• **BRIEF**
Copy exactly the lines of the data below that run from the line holding "- 📧 Contact" through the line holding "[**instagram**](https://www.instagram.com/dominicchen_/?hl=en)", both ends included.
[DATASET EXCERPTS Boundary: Start]
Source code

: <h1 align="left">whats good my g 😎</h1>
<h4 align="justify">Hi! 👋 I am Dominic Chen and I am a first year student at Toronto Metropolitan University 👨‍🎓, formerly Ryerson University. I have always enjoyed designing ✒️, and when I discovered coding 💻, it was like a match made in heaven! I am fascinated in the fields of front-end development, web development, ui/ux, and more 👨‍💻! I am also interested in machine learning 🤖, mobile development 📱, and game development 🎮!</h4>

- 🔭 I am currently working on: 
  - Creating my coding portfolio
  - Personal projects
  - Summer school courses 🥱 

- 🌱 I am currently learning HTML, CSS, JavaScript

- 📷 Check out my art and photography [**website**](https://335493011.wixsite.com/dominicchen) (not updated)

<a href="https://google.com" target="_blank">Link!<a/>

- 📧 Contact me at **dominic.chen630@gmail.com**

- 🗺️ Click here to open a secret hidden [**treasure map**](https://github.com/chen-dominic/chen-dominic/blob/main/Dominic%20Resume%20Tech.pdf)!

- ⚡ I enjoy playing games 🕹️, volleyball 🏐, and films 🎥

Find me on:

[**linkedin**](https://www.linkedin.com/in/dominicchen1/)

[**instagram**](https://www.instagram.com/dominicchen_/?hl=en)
[DATASET EXCERPTS Boundary: End]
[DATASET EXCERPTS Boundary: Start]
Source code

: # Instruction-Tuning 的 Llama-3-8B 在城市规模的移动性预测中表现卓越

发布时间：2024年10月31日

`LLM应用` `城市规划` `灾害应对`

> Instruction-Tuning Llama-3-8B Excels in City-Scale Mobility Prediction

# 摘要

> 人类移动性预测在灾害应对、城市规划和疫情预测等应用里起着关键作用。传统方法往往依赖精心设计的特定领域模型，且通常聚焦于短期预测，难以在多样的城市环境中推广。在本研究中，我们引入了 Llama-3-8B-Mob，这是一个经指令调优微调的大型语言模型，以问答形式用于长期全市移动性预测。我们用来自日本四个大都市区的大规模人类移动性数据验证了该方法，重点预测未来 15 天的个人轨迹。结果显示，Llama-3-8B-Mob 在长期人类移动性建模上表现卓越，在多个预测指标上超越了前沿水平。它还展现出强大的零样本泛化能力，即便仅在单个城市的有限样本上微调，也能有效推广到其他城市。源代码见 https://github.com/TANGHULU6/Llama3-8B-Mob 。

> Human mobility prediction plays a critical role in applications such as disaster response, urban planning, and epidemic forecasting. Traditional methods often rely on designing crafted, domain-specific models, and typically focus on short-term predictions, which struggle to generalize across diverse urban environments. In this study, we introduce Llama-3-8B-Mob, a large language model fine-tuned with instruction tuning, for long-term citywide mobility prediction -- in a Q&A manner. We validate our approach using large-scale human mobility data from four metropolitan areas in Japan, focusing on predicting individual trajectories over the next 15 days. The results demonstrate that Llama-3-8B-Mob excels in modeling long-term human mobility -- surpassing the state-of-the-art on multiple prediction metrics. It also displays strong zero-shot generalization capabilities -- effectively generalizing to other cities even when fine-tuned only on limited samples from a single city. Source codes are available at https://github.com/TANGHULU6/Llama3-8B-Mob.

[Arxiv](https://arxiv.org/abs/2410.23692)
[DATASET EXCERPTS Boundary: End]
• **EXERCISE ANSWER**
- 📧 Contact me at **dominic.chen630@gmail.com**

- 🗺️ Click here to open a secret hidden [**treasure map**](https://github.com/chen-dominic/chen-dominic/blob/main/Dominic%20Resume%20Tech.pdf)!

- ⚡ I enjoy playing games 🕹️, volleyball 🏐, and films 🎥

Find me on:

[**linkedin**](https://www.linkedin.com/in/dominicchen1/)

[**instagram**](https://www.instagram.com/dominicchen_/?hl=en)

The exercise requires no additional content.